Prompt – Scan the entries for lines with the word "against", then copy those lines.
+++
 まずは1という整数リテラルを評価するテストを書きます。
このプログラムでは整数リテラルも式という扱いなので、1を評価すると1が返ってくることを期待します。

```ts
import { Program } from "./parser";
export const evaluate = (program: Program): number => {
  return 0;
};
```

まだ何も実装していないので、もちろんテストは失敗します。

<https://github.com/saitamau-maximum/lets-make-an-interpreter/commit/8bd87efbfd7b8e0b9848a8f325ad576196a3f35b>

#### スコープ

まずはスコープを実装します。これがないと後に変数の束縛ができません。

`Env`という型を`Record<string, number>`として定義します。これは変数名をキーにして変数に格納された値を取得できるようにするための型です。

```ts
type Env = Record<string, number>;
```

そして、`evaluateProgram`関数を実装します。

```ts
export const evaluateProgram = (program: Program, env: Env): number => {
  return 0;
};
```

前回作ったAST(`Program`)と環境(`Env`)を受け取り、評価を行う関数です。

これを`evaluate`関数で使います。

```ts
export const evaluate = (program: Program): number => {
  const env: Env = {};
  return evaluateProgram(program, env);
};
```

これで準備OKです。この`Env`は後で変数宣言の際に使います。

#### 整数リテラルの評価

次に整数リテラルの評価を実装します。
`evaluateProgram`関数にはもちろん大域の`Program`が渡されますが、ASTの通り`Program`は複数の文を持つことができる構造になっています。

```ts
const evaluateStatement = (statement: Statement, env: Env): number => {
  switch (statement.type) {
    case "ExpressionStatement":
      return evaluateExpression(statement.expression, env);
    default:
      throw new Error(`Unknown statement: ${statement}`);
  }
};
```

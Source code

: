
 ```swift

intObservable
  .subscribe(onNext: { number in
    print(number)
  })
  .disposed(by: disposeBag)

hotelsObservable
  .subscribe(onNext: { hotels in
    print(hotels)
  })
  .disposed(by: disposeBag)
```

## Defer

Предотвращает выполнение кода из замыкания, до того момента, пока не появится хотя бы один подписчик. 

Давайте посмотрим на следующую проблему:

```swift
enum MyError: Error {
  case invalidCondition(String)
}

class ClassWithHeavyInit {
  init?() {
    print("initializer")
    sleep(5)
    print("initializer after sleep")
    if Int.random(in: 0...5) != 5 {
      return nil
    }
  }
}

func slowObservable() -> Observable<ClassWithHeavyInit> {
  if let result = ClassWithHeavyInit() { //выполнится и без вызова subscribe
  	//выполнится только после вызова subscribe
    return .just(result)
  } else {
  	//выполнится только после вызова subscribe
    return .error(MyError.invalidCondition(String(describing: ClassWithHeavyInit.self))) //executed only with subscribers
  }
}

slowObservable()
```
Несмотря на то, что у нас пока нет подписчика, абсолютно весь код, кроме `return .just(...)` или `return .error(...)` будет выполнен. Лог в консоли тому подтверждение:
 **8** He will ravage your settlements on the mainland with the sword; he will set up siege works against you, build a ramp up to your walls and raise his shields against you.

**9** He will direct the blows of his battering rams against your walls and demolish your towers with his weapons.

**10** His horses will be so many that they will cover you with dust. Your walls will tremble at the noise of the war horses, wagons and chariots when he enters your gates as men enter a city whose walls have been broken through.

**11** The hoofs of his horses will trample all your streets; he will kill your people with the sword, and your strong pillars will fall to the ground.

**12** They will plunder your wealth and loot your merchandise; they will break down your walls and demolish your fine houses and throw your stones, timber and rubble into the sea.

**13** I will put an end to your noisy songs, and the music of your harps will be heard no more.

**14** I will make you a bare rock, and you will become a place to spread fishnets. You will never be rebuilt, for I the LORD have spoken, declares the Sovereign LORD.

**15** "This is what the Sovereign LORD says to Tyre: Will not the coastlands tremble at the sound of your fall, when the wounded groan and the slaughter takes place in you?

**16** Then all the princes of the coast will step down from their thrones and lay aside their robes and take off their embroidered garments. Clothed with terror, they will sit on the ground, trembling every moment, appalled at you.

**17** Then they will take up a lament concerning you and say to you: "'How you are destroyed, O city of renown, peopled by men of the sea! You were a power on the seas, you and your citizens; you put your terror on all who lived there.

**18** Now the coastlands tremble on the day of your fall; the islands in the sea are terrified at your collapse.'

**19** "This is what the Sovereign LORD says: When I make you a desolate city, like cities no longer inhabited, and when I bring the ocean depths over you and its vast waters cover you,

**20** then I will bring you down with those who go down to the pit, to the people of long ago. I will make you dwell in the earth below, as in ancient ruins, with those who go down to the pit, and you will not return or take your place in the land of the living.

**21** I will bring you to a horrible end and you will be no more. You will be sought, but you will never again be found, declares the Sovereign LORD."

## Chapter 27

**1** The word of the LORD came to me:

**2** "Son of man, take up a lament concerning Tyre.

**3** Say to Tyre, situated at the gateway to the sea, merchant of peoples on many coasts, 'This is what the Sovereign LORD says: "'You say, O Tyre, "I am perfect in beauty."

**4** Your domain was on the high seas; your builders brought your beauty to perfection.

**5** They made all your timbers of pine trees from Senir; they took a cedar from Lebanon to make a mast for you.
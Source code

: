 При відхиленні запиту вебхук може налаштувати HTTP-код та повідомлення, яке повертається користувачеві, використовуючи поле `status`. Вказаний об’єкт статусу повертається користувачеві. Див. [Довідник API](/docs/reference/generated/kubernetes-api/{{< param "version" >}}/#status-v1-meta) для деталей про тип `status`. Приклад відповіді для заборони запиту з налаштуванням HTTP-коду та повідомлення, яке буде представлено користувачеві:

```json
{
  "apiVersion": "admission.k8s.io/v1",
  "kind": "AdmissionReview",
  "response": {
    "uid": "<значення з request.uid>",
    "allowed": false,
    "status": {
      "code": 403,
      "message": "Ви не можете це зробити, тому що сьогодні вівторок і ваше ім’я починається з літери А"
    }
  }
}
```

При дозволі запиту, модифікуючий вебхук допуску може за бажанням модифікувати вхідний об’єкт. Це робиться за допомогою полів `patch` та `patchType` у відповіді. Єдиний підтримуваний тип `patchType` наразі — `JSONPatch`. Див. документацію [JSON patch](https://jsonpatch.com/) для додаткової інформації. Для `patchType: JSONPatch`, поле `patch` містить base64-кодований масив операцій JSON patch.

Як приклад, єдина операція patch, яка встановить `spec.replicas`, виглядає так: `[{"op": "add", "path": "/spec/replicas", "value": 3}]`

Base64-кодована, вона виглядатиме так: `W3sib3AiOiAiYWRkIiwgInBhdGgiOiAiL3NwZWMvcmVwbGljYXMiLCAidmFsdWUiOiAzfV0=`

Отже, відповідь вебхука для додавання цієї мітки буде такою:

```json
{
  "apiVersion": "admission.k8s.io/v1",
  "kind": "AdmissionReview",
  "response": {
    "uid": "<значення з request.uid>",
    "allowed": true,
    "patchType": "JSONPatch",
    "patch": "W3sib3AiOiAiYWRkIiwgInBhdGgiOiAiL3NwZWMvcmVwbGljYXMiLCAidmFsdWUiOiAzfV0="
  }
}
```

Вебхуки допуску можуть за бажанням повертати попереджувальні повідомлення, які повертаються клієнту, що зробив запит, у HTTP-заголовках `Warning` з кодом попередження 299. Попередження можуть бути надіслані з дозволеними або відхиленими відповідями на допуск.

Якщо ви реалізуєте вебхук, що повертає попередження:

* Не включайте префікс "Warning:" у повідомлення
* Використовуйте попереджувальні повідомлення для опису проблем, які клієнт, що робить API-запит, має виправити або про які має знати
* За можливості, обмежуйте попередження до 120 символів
+++
Solution to this task –
 **8** He will ravage your settlements on the mainland with the sword; he will set up siege works against you, build a ramp up to your walls and raise his shields against you.
**9** He will direct the blows of his battering rams against your walls and demolish your towers with his weapons.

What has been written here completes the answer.